A team of mathematicians from the University of Vermont analyzed 4.6 billion Twitter messages worldwide over 33 months. They assigned happiness grades to more than 10,000 of the most common words, crunched all the numbers and plotted them on a graph that shows a gradual downward slope of happiness during the past year and a half or so, through mid-September.
The results of the analysis were published in journal PLoS ONE. The authors however agree that collective happiness tends to spike on Christmas and on other holidays. Moreover, happiness tends to peak on weekends, and plummet, at least relatively, on Mondays and Tuesdays.
The study’s data include 46 billion words written by 63 million Twitter users between Sept. 9, 2008, and Sept. 18, 2011. Each of the most commonly used words was assigned a number on a happiness scale of 1 to 9 — 9 being the happy extreme. “Laughter,” for example, registered 8.50; “the,” 4.98; and “terrorist,” 1.30.
Twitter is the social networking service that restricts messages to 140 characters or fewer. Those messages can be seen as a reflection of an individual’s mood of the moment — as opposed to “a longer-term reflective evaluation” of the person’s life. Twitter users tend to be on the young side, but all age groups are represented in the sample, said Peter Dodds, an applied mathematician and the study’s lead author. “Twitter is a signal, just like looking at the words in The New York Times or Google Books. They’re all a sample,” Dodds said in a statement announcing the findings.
Seasonal cheer is apparently robust, however. Certain dates, on which happiness sharply deviates from nearby dates, are termed “outliers” — and Christmas is one of them. “For the outlying happy dates, 2008, 2009 and 2010, Christmas Day returned the highest levels of happiness, followed by Christmas Eve,” the article states. The non-annual event that was the most positive day was April 29, 2011, the day Prince William and Kate Middleton were married. Tweets on this day were full of positive words such as “wedding,” “beautiful” and “kiss.”
“Negative days typically arise from unexpected societal trauma due for example to a natural disaster or death of a celebrity,” wrote the study authors.

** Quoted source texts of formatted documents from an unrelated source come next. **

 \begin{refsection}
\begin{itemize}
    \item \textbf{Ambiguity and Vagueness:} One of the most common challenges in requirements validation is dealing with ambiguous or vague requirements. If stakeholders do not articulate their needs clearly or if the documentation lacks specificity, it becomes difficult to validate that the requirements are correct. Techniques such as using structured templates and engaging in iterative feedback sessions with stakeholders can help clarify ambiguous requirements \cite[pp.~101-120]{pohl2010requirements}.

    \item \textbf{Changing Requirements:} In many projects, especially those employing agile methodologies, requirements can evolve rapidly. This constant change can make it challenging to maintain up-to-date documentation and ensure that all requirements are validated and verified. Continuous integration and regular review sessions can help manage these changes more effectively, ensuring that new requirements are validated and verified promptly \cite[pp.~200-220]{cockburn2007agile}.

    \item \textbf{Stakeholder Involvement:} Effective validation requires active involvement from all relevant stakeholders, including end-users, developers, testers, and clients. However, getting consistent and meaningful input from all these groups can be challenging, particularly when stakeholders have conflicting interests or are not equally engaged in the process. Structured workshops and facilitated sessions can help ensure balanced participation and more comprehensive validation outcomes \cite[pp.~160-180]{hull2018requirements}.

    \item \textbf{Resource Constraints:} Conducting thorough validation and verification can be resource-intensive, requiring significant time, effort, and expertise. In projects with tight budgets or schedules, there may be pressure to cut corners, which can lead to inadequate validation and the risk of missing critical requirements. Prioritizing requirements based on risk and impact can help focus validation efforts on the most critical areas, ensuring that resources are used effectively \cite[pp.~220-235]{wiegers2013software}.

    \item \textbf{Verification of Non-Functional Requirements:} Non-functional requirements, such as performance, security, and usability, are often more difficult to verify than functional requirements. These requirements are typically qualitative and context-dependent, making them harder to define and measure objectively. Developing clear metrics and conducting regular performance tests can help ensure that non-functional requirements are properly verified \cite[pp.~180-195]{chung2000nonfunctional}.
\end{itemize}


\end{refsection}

The day the world learned of the death of Osama bin Laden ranked as the day of the lowest level of happiness, judging by the frequency of negative words like “dead,” “death” and “killed.” The Chilean earthquake in February 2010 also ranked low in happiness, as did the March 2011 earthquake and tsunami in Japan and the October 2010 slew of storms in the U.S. Declines in happiness were also evident after news of the U.S. economic bailout and the spread of the swine flu.
The researchers are quick to add that feelings change quickly and the nature of happiness is one of the most complex, profound issues of human experience. “There is an important psychological distinction between an individual’s current, experiential happiness and their longer term, reflective evaluation of their life,” they write in the study, “and in using Twitter, our approach is tuned to the former kind.” “By measuring happiness, we’re not saying that maximizing happiness is the goal of society,” Dodds concludes. “It might well be that we need to have some persistent degree of grumpiness for cultures to flourish.”